(Stored records)
------------------------------------------------------------------------

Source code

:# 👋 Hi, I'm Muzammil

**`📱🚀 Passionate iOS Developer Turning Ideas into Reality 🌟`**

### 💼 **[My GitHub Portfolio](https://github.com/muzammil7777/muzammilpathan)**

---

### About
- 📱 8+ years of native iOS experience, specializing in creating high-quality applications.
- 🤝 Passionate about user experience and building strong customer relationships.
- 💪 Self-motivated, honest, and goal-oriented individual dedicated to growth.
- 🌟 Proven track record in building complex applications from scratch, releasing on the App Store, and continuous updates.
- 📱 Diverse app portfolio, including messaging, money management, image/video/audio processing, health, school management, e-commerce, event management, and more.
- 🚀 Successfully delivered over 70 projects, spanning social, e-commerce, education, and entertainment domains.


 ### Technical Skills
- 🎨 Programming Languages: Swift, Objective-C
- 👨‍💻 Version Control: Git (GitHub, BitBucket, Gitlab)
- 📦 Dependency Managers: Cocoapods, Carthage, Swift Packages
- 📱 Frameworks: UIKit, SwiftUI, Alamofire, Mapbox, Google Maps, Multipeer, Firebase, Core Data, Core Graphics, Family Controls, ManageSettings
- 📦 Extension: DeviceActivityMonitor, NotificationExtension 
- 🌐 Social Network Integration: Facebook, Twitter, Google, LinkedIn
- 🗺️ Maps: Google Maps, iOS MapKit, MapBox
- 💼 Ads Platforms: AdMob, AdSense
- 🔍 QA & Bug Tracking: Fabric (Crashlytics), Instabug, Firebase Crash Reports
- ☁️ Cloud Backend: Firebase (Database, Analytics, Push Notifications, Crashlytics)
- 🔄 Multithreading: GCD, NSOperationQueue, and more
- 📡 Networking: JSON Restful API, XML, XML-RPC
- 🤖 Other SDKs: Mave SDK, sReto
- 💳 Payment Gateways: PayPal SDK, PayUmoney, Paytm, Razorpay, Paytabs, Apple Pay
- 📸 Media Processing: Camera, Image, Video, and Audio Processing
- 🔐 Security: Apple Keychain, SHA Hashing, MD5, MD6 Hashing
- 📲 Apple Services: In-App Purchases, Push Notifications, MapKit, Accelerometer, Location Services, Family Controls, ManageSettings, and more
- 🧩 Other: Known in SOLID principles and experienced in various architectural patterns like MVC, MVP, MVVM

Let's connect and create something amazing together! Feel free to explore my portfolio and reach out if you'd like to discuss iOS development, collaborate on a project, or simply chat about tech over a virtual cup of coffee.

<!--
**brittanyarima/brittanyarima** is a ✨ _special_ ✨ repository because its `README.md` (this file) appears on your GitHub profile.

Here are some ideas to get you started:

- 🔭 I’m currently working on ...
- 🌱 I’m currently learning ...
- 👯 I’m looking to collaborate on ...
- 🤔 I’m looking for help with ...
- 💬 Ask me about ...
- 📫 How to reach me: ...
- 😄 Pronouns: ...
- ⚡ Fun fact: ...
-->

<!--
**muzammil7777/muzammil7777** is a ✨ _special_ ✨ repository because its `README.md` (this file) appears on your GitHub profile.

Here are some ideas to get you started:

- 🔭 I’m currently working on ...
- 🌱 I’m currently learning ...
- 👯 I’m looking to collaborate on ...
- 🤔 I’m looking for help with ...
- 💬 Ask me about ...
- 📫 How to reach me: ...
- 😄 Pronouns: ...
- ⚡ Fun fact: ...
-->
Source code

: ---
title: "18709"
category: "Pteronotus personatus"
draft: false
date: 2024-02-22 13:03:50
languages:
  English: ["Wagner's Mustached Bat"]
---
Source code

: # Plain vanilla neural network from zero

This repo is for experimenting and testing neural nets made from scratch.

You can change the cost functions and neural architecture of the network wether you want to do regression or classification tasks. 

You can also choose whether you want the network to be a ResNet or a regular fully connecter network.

------------------------------------------------------------------------

_WORK REQUEST_
Copy, please, every line from the start of the entries down to the line that holds "- 📱 Diverse", with both of those lines included and no others.

_EXERCISE ANSWER_
Source code

:# 👋 Hi, I'm Muzammil

**`📱🚀 Passionate iOS Developer Turning Ideas into Reality 🌟`**

### 💼 **[My GitHub Portfolio](https://github.com/muzammil7777/muzammilpathan)**

---

### About
- 📱 8+ years of native iOS experience, specializing in creating high-quality applications.
- 🤝 Passionate about user experience and building strong customer relationships.
- 💪 Self-motivated, honest, and goal-oriented individual dedicated to growth.
- 🌟 Proven track record in building complex applications from scratch, releasing on the App Store, and continuous updates.
- 📱 Diverse app portfolio, including messaging, money management, image/video/audio processing, health, school management, e-commerce, event management, and more.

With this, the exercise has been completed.